┌─ Input material
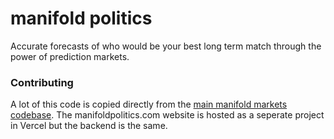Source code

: # manifold politics

Accurate forecasts of who would be your best long term match through the power of prediction markets.

### Contributing

A lot of this code is copied directly from the [main manifold markets codebase][manifold]. The manifoldpolitics.com website is hosted as a seperate project in Vercel but the backend is the same.

[manifold]: ../README.md
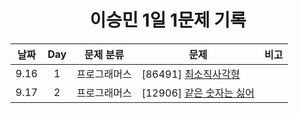 <div align="center">
  
# 이승민 1일 1문제 기록

| 날짜 | Day | 문제 분류    | 문제                                   | 비고     |
| :--: | :-: | ------------ | -------------------------------------- | -------- |
| 9.16 |  1  | 프로그래머스 | [86491] [최소직사각형](./3주차/0916/) |          |
| 9.17 |  2  | 프로그래머스 | [12906] [같은 숫자는 싫어](./3주차/0917/) |          |


</div>
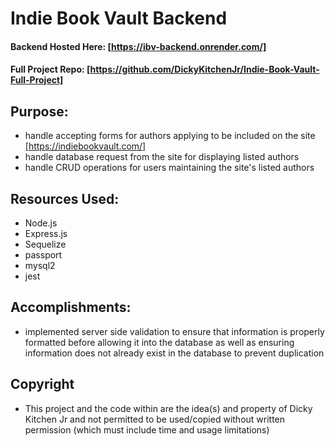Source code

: # Indie Book Vault Backend
#### Backend Hosted Here: [https://ibv-backend.onrender.com/]
#### Full Project Repo: [https://github.com/DickyKitchenJr/Indie-Book-Vault-Full-Project]

## Purpose:

- handle accepting forms for authors applying to be included on the site [https://indiebookvault.com/]
- handle database request from the site for displaying listed authors
- handle CRUD operations for users maintaining the site's listed authors

## Resources Used: 

- Node.js
- Express.js
- Sequelize
- passport
- mysql2
- jest

## Accomplishments:

- implemented server side validation to ensure that information is properly formatted before allowing it into the database as well as ensuring information does not already exist in the database to prevent duplication

## Copyright

- This project and the code within are the idea(s) and property of Dicky Kitchen Jr and not permitted to be used/copied without written permission (which must include time and usage limitations)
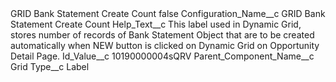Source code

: <?xml version="1.0" encoding="UTF-8"?>
<CustomMetadata xmlns="http://soap.sforce.com/2006/04/metadata" xmlns:xsi="http://www.w3.org/2001/XMLSchema-instance" xmlns:xsd="http://www.w3.org/2001/XMLSchema">
    <label>GRID Bank Statement Create Count</label>
    <protected>false</protected>
    <values>
        <field>Configuration_Name__c</field>
        <value xsi:type="xsd:string">GRID Bank Statement Create Count</value>
    </values>
    <values>
        <field>Help_Text__c</field>
        <value xsi:type="xsd:string">This label used in Dynamic Grid, stores number of records of Bank Statement Object that are to be created automatically when NEW button is clicked on Dynamic Grid on Opportunity Detail Page.</value>
    </values>
    <values>
        <field>Id_Value__c</field>
        <value xsi:type="xsd:string">10190000004sQRV</value>
    </values>
    <values>
        <field>Parent_Component_Name__c</field>
        <value xsi:type="xsd:string">Grid</value>
    </values>
    <values>
        <field>Type__c</field>
        <value xsi:type="xsd:string">Label</value>
    </values>
</CustomMetadata>
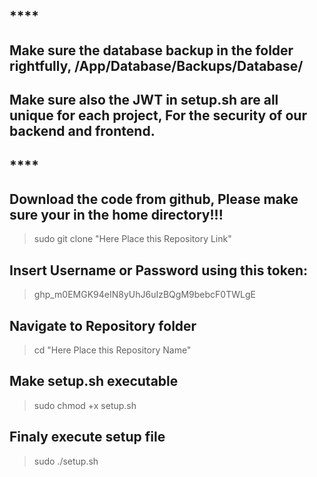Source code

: ## **********************************\*\*\*\***********************************

## Make sure the database backup in the folder rightfully, /App/Database/Backups/Database/

## Make sure also the JWT in setup.sh are all unique for each project, For the security of our backend and frontend.

## **********************************\*\*\*\***********************************

## Download the code from github, Please make sure your in the home directory!!!

> sudo git clone "Here Place this Repository Link"

## Insert Username or Password using this token:

> 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


## Navigate to Repository folder
> cd "Here Place this Repository Name"

## Make setup.sh executable
> sudo chmod +x setup.sh

## Finaly execute setup file
> sudo ./setup.sh
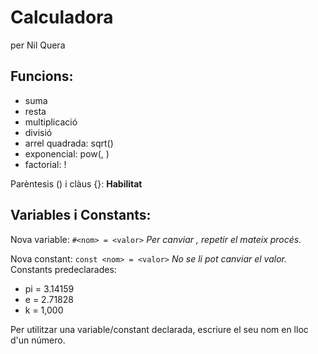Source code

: # Calculadora
per Nil Quera


## Funcions:
- suma
- resta
- multiplicació
- divisió
- arrel quadrada:   sqrt(<num>)
- exponencial:      pow(<num>, <exponent>)
- factorial:        <num>!

Parèntesis () i clàus {}: <b>Habilitat</b>

## Variables i Constants:
Nova variable: `#<nom> = <valor>`
*Per canviar <valor>, repetir el mateix procés.*

Nova constant: `const <nom> = <valor>`
*No se li pot canviar el valor.*
Constants predeclarades:
- pi = 3.14159
- e = 2.71828
- k = 1,000

Per utilitzar una variable/constant declarada, escriure el seu nom en lloc d'un número.
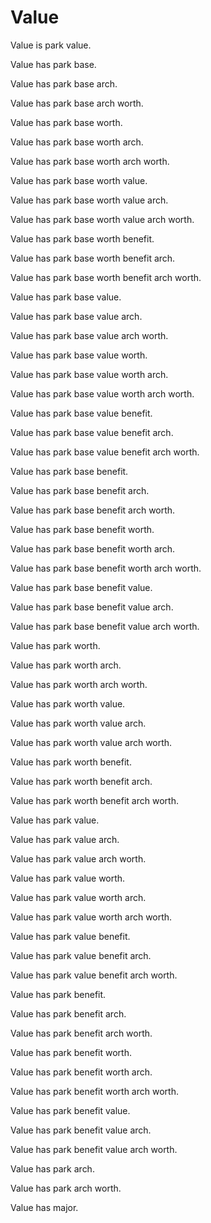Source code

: # Value

Value is park value.

Value has park base.

Value has park base arch.

Value has park base arch worth.

Value has park base worth.

Value has park base worth arch.

Value has park base worth arch worth.

Value has park base worth value.

Value has park base worth value arch.

Value has park base worth value arch worth.

Value has park base worth benefit.

Value has park base worth benefit arch.

Value has park base worth benefit arch worth.

Value has park base value.

Value has park base value arch.

Value has park base value arch worth.

Value has park base value worth.

Value has park base value worth arch.

Value has park base value worth arch worth.

Value has park base value benefit.

Value has park base value benefit arch.

Value has park base value benefit arch worth.

Value has park base benefit.

Value has park base benefit arch.

Value has park base benefit arch worth.

Value has park base benefit worth.

Value has park base benefit worth arch.

Value has park base benefit worth arch worth.

Value has park base benefit value.

Value has park base benefit value arch.

Value has park base benefit value arch worth.

Value has park worth.

Value has park worth arch.

Value has park worth arch worth.

Value has park worth value.

Value has park worth value arch.

Value has park worth value arch worth.

Value has park worth benefit.

Value has park worth benefit arch.

Value has park worth benefit arch worth.

Value has park value.

Value has park value arch.

Value has park value arch worth.

Value has park value worth.

Value has park value worth arch.

Value has park value worth arch worth.

Value has park value benefit.

Value has park value benefit arch.

Value has park value benefit arch worth.

Value has park benefit.

Value has park benefit arch.

Value has park benefit arch worth.

Value has park benefit worth.

Value has park benefit worth arch.

Value has park benefit worth arch worth.

Value has park benefit value.

Value has park benefit value arch.

Value has park benefit value arch worth.

Value has park arch.

Value has park arch worth.

Value has major.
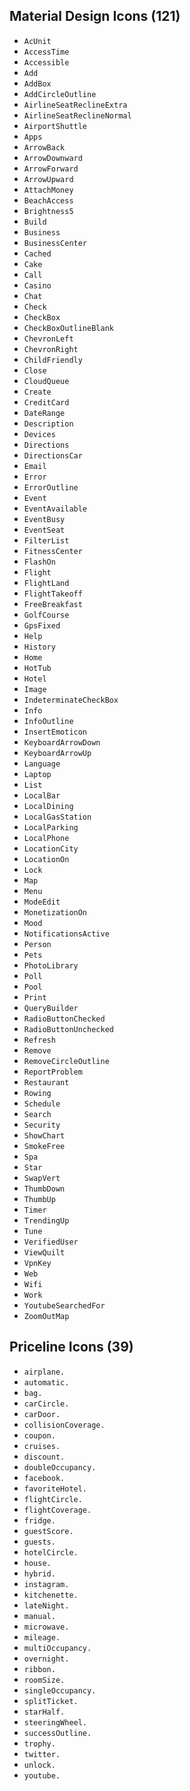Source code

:
## Material Design Icons (121)

- `AcUnit`
- `AccessTime`
- `Accessible`
- `Add`
- `AddBox`
- `AddCircleOutline`
- `AirlineSeatReclineExtra`
- `AirlineSeatReclineNormal`
- `AirportShuttle`
- `Apps`
- `ArrowBack`
- `ArrowDownward`
- `ArrowForward`
- `ArrowUpward`
- `AttachMoney`
- `BeachAccess`
- `Brightness5`
- `Build`
- `Business`
- `BusinessCenter`
- `Cached`
- `Cake`
- `Call`
- `Casino`
- `Chat`
- `Check`
- `CheckBox`
- `CheckBoxOutlineBlank`
- `ChevronLeft`
- `ChevronRight`
- `ChildFriendly`
- `Close`
- `CloudQueue`
- `Create`
- `CreditCard`
- `DateRange`
- `Description`
- `Devices`
- `Directions`
- `DirectionsCar`
- `Email`
- `Error`
- `ErrorOutline`
- `Event`
- `EventAvailable`
- `EventBusy`
- `EventSeat`
- `FilterList`
- `FitnessCenter`
- `FlashOn`
- `Flight`
- `FlightLand`
- `FlightTakeoff`
- `FreeBreakfast`
- `GolfCourse`
- `GpsFixed`
- `Help`
- `History`
- `Home`
- `HotTub`
- `Hotel`
- `Image`
- `IndeterminateCheckBox`
- `Info`
- `InfoOutline`
- `InsertEmoticon`
- `KeyboardArrowDown`
- `KeyboardArrowUp`
- `Language`
- `Laptop`
- `List`
- `LocalBar`
- `LocalDining`
- `LocalGasStation`
- `LocalParking`
- `LocalPhone`
- `LocationCity`
- `LocationOn`
- `Lock`
- `Map`
- `Menu`
- `ModeEdit`
- `MonetizationOn`
- `Mood`
- `NotificationsActive`
- `Person`
- `Pets`
- `PhotoLibrary`
- `Poll`
- `Pool`
- `Print`
- `QueryBuilder`
- `RadioButtonChecked`
- `RadioButtonUnchecked`
- `Refresh`
- `Remove`
- `RemoveCircleOutline`
- `ReportProblem`
- `Restaurant`
- `Rowing`
- `Schedule`
- `Search`
- `Security`
- `ShowChart`
- `SmokeFree`
- `Spa`
- `Star`
- `SwapVert`
- `ThumbDown`
- `ThumbUp`
- `Timer`
- `TrendingUp`
- `Tune`
- `VerifiedUser`
- `ViewQuilt`
- `VpnKey`
- `Web`
- `Wifi`
- `Work`
- `YoutubeSearchedFor`
- `ZoomOutMap`

## Priceline Icons (39)
- `airplane.`
- `automatic.`
- `bag.`
- `carCircle.`
- `carDoor.`
- `collisionCoverage.`
- `coupon.`
- `cruises.`
- `discount.`
- `doubleOccupancy.`
- `facebook.`
- `favoriteHotel.`
- `flightCircle.`
- `flightCoverage.`
- `fridge.`
- `guestScore.`
- `guests.`
- `hotelCircle.`
- `house.`
- `hybrid.`
- `instagram.`
- `kitchenette.`
- `lateNight.`
- `manual.`
- `microwave.`
- `mileage.`
- `multiOccupancy.`
- `overnight.`
- `ribbon.`
- `roomSize.`
- `singleOccupancy.`
- `splitTicket.`
- `starHalf.`
- `steeringWheel.`
- `successOutline.`
- `trophy.`
- `twitter.`
- `unlock.`
- `youtube.`
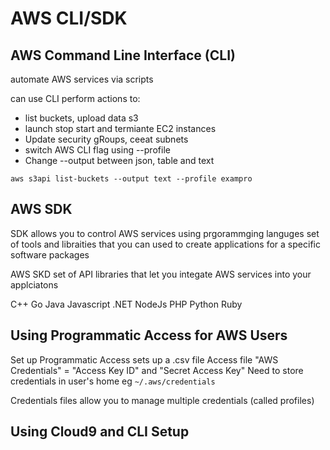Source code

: # AWS CLI/SDK

## AWS Command Line Interface (CLI)
automate AWS services via scripts

can use CLI perform actions to:
- list buckets, upload data s3
- launch stop start and termiante EC2 instances
- Update security gRoups, ceeat subnets
- switch AWS CLI flag using --profile
- Change --output between json, table and text

`aws s3api list-buckets --output text --profile exampro`

## AWS SDK
SDK allows you to control AWS services using prgorammging languges
set of tools and libraities that you can used to create applications for a specific software packages

AWS SKD set of API libraries that let you integate AWS services into your applciatons

C++
Go
Java
Javascript
.NET
NodeJs
PHP
Python
Ruby


## Using Programmatic Access for AWS Users
Set up Programmatic Access
sets up a .csv file Access file
"AWS Credentials" = "Access Key ID" and "Secret Access Key"
Need to store credentials in user's home eg `~/.aws/credentials`

Credentials files allow you to manage multiple credentials (called profiles)

## Using Cloud9 and CLI Setup
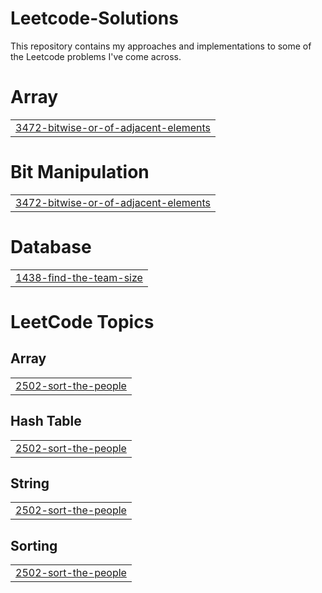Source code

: # Leetcode-Solutions

This repository contains my approaches and implementations to some of the Leetcode problems I've come across.


# Array
|  |
| ------- |
| [3472-bitwise-or-of-adjacent-elements](https://github.com/nishanth37/Leetcode-Solutions/tree/master/3472-bitwise-or-of-adjacent-elements) |
# Bit Manipulation
|  |
| ------- |
| [3472-bitwise-or-of-adjacent-elements](https://github.com/nishanth37/Leetcode-Solutions/tree/master/3472-bitwise-or-of-adjacent-elements) |
# Database
|  |
| ------- |
| [1438-find-the-team-size](https://github.com/nishanth37/Leetcode-Solutions/tree/master/1438-find-the-team-size) |
<!---LeetCode Topics Start-->
# LeetCode Topics
## Array
|  |
| ------- |
| [2502-sort-the-people](https://github.com/nishanth37/Leetcode-Solutions/tree/master/2502-sort-the-people) |
## Hash Table
|  |
| ------- |
| [2502-sort-the-people](https://github.com/nishanth37/Leetcode-Solutions/tree/master/2502-sort-the-people) |
## String
|  |
| ------- |
| [2502-sort-the-people](https://github.com/nishanth37/Leetcode-Solutions/tree/master/2502-sort-the-people) |
## Sorting
|  |
| ------- |
| [2502-sort-the-people](https://github.com/nishanth37/Leetcode-Solutions/tree/master/2502-sort-the-people) |
<!---LeetCode Topics End-->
└─
> [What you will do]
Could you return all lines from the data above that contain the string "listed"?

> [Finished exercise]
- handle database request from the site for displaying listed authors
- handle CRUD operations for users maintaining the site's listed authors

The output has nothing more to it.